Records provided below:

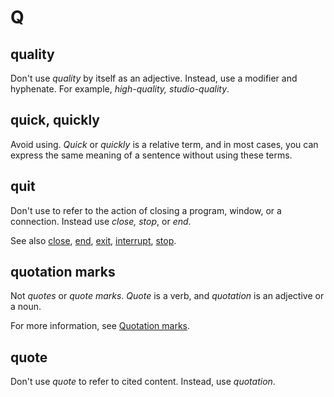 # Q

## quality

Don't use *quality* by itself as an adjective. Instead, use a modifier and hyphenate. For example, *high-quality, studio-quality*.

## quick, quickly

Avoid using. *Quick* or *quickly* is a relative term, and in most cases, you can express the same meaning of a sentence without using these terms.

## quit

Don't use to refer to the action of closing a program, window, or a connection. Instead use *close, stop*, or *end*.

See also [close](https://make.wordpress.org/docs/style-guide/word-list/c/#close), [end](https://make.wordpress.org/docs/style-guide/word-list/e/#end), [exit](https://make.wordpress.org/docs/style-guide/word-list/e/#exit), [interrupt](https://make.wordpress.org/docs/style-guide/word-list/i/#interrupt), [stop](https://make.wordpress.org/docs/style-guide/word-list/s/#stop).

## quotation marks

Not *quotes* or *quote marks*. *Quote* is a verb, and *quotation* is an adjective or a noun.

For more information, see [Quotation marks](https://make.wordpress.org/docs/style-guide/punctuation/quotation-marks/).

## quote

Don't use *quote* to refer to cited content. Instead, use *quotation*.
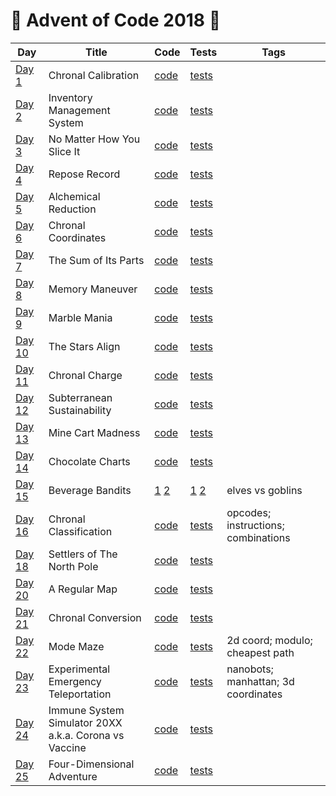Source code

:# 🎁 Advent of Code 2018 🌟

| Day  | Title | Code | Tests | Tags |
| ---- | ----- | ---- | ----- | ---- |
| [Day 1](https://adventofcode.com/2018/day/1)    | Chronal Calibration                                     | [code](../../java/aoc2018/day01/Day1.java) | [tests](../../../test/java/aoc2018/day01/Day1Test.java)      | |
| [Day 2](https://adventofcode.com/2018/day/2)    | Inventory Management System                             | [code](../../java/aoc2018/day02/Day2.java) | [tests](../../../test/java/aoc2018/day02/Day2Test.java)      | |
| [Day 3](https://adventofcode.com/2018/day/3)    | No Matter How You Slice It                              | [code](day03/Day3.kt)                      | [tests](../../../test/kotlin/aoc2018/day03/Day3KtTest.kt)    | |
| [Day 4](https://adventofcode.com/2018/day/4)    | Repose Record                                           | [code](day04/Day4.kt)                      | [tests](../../../test/kotlin/aoc2018/day04/Day4KtTest.kt)    | |
| [Day 5](https://adventofcode.com/2018/day/5)    | Alchemical Reduction                                    | [code](day05/Day5.kt)                      | [tests](../../../test/kotlin/aoc2018/day05/Day5KtTest.kt)    | |
| [Day 6](https://adventofcode.com/2018/day/6)    | Chronal Coordinates                                     | [code](../../java/aoc2018/day06/Day6.java) | [tests](../../../test/java/aoc2018/day06/Day6Test.java)      | |
| [Day 7](https://adventofcode.com/2018/day/7)    | The Sum of Its Parts                                    | [code](day07/Day7.kt)                      | [tests](../../../test/kotlin/aoc2018/day07/Day7KtTest.kt)    | |
| [Day 8](https://adventofcode.com/2018/day/8)    | Memory Maneuver                                         | [code](day08/Day8.kt)                      | [tests](../../../test/kotlin/aoc2018/day08/Day8KtTest.kt)    | |
| [Day 9](https://adventofcode.com/2018/day/9)    | Marble Mania                                            | [code](day09/Day9.kt)                      | [tests](../../../test/kotlin/aoc2018/day09/Day9KtTest.kt)    | |
| [Day 10](https://adventofcode.com/2018/day/10)  | The Stars Align                                         | [code](day10/Day10.kt)                     | [tests](../../../test/kotlin/aoc2018/day10/Day10KtTest.kt)   | |
| [Day 11](https://adventofcode.com/2018/day/11)  | Chronal Charge                                          | [code](day11/Day11.kt)                     | [tests](../../../test/kotlin/aoc2018/day11/Day11KtTest.kt)   | |
| [Day 12](https://adventofcode.com/2018/day/12)  | Subterranean Sustainability                             | [code](../../java/aoc2018/day12/Day12.java)| [tests](../../../test/java/aoc2018/day12/Day12Test.java)     | |
| [Day 13](https://adventofcode.com/2018/day/13)  | Mine Cart Madness                                       | [code](../../java/aoc2018/day13/Day13.java)| [tests](../../../test/java/aoc2018/day13/Day13Test.java)     | |
| [Day 14](https://adventofcode.com/2018/day/14)  | Chocolate Charts                                        | [code](day14/Day14.kt)                     | [tests](../../../test/kotlin/aoc2018/day14/Day14KtTest.kt)   | |
| [Day 15](https://adventofcode.com/2018/day/15)  | Beverage Bandits                                        | [1](../../java/aoc2018/day15/Day15.java)  [2](day15/Day15Part2.kt) | [1](../../../test/java/aoc2018/day15/Day15Test.java) [2](../../../test/kotlin/aoc2018/day15/Day15Part2Test.kt) | elves vs goblins                    |
| [Day 16](https://adventofcode.com/2018/day/16)  | Chronal Classification                                  | [code](day16/Day16.kt)                     | [tests](../../../test/kotlin/aoc2018/day16/Day16KtTest.kt)   | opcodes; instructions; combinations |
| [Day 18](https://adventofcode.com/2018/day/18)  | Settlers of The North Pole                              | [code](day18/Day18.kt)                     | [tests](../../../test/kotlin/aoc2018/day18/Day18KtTest.kt)   | |
| [Day 20](https://adventofcode.com/2018/day/20)  | A Regular Map                                           | [code](day20/Day20.kt)                     | [tests](../../../test/kotlin/aoc2018/day20/Day20KtTest.kt)   | |
| [Day 21](https://adventofcode.com/2018/day/21)  | Chronal Conversion                                      | [code](day21/Day21.kt)                     | [tests](../../../test/kotlin/aoc2018/day21/Day21KtTest.kt)   | |
| [Day 22](https://adventofcode.com/2018/day/22)  | Mode Maze                                               | [code](day22/Day22.kt)                     | [tests](../../../test/kotlin/aoc2018/day22/Day22KtTest.kt)   | 2d coord; modulo; cheapest path     |
| [Day 23](https://adventofcode.com/2018/day/23)  | Experimental Emergency Teleportation                    | [code](day23/Day23.kt)                     | [tests](../../../test/kotlin/aoc2018/day23/Day23KtTest.kt)   | nanobots; manhattan; 3d coordinates |
| [Day 24](https://adventofcode.com/2018/day/24)  | Immune System Simulator 20XX <br>a.k.a. Corona vs Vaccine  | [code](day24/Day24.kt)                     | [tests](../../../test/kotlin/aoc2018/day24/Day24KtTest.kt)   | |
| [Day 25](https://adventofcode.com/2018/day/25)  | Four-Dimensional Adventure                              | [code](day25/Day25.kt)                     | [tests](../../../test/kotlin/aoc2018/day25/Day25KtTest.kt)   | |
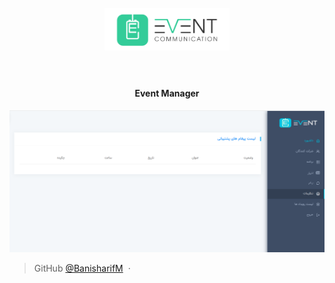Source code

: <h1 align="center">
  <br>
  <a href="#"><img src="./Panel/assets/images/widget/Logo.png" alt="Event" width="200"></a>
  <br>  
  <br>
</h1>

<h4 align="center">Event Manager</h4>

![screenshot](./Panel/assets/images/widget/Panle%20View.png)

<!-- > [shayanschools.com](http://shayanschools.com/) &nbsp;&middot;&nbsp; -->

> GitHub [@BanisharifM](https://github.com/BanisaharifM) &nbsp;&middot;&nbsp;
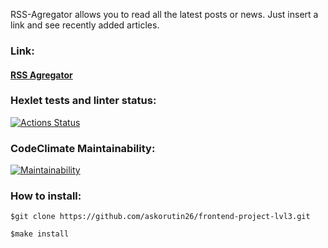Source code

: RSS-Agregator allows you to read all the latest posts or news. Just insert a link and see recently added articles.
### Link:
#### [RSS Agregator](https://frontend-project-lvl3-beryl.vercel.app/)

### Hexlet tests and linter status:
[![Actions Status](https://github.com/askorutin26/frontend-project-lvl3/workflows/hexlet-check/badge.svg)](https://github.com/askorutin26/frontend-project-lvl3/actions)

### CodeClimate Maintainability:
[![Maintainability](https://api.codeclimate.com/v1/badges/0dc7ea59a8153b905aec/maintainability)](https://codeclimate.com/github/askorutin26/frontend-project-lvl3/maintainability)

### How to install:
`$git clone https://github.com/askorutin26/frontend-project-lvl3.git`

`$make install`


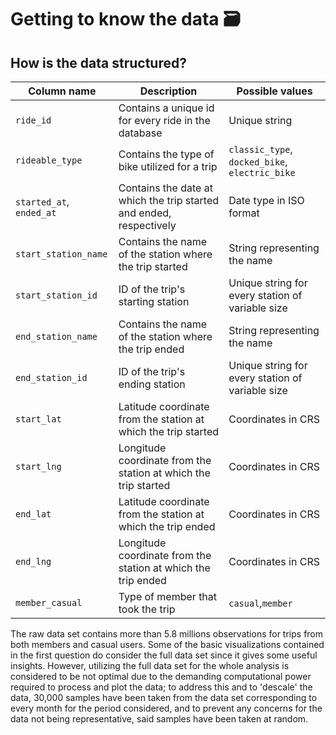 # Getting to know the data :card_file_box:

## How is the data structured?

| Column name              | Description                                                         | Possible values                                  |
|------------------------|------------------------|------------------------|
| `ride_id`                | Contains a unique id for every ride in the database                 | Unique string                                    |
| `rideable_type`          | Contains the type of bike utilized for a trip                       | `classic_type`, `docked_bike`, `electric_bike`   |
| `started_at`, `ended_at` | Contains the date at which the trip started and ended, respectively | Date type in ISO format                          |
| `start_station_name`     | Contains the name of the station where the trip started             | String representing the name                     |
| `start_station_id`       | ID of the trip's starting station                                   | Unique string for every station of variable size |
| `end_station_name`       | Contains the name of the station where the trip ended               | String representing the name                     |
| `end_station_id`         | ID of the trip's ending station                                     | Unique string for every station of variable size |
| `start_lat`              | Latitude coordinate from the station at which the trip started      | Coordinates in CRS                               |
| `start_lng`              | Longitude coordinate from the station at which the trip started     | Coordinates in CRS                               |
| `end_lat`                | Latitude coordinate from the station at which the trip ended        | Coordinates in CRS                               |
| `end_lng`                | Longitude coordinate from the station at which the trip ended       | Coordinates in CRS                               |
| `member_casual`          | Type of member that took the trip                                   | `casual`,`member`                                |

The raw data set contains more than 5.8 millions observations for trips from both members and casual users. Some of the basic visualizations contained in the first question do consider the full data set since it gives some useful insights. However, utilizing the full data set for the whole analysis is considered to be not optimal due to the demanding computational power required to process and plot the data; to address this and to 'descale' the data, 30,000 samples have been taken from the data set corresponding to every month for the period considered, and to prevent any concerns for the data not being representative, said samples have been taken at random.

End of Records provided.

What you should do ▸ Among the lines above, find those that contain the word "started" and copy them.

Finished exercise ▸
| `started_at`, `ended_at` | Contains the date at which the trip started and ended, respectively | Date type in ISO format                          |
| `start_station_name`     | Contains the name of the station where the trip started             | String representing the name                     |
| `start_lat`              | Latitude coordinate from the station at which the trip started      | Coordinates in CRS                               |
| `start_lng`              | Longitude coordinate from the station at which the trip started     | Coordinates in CRS                               |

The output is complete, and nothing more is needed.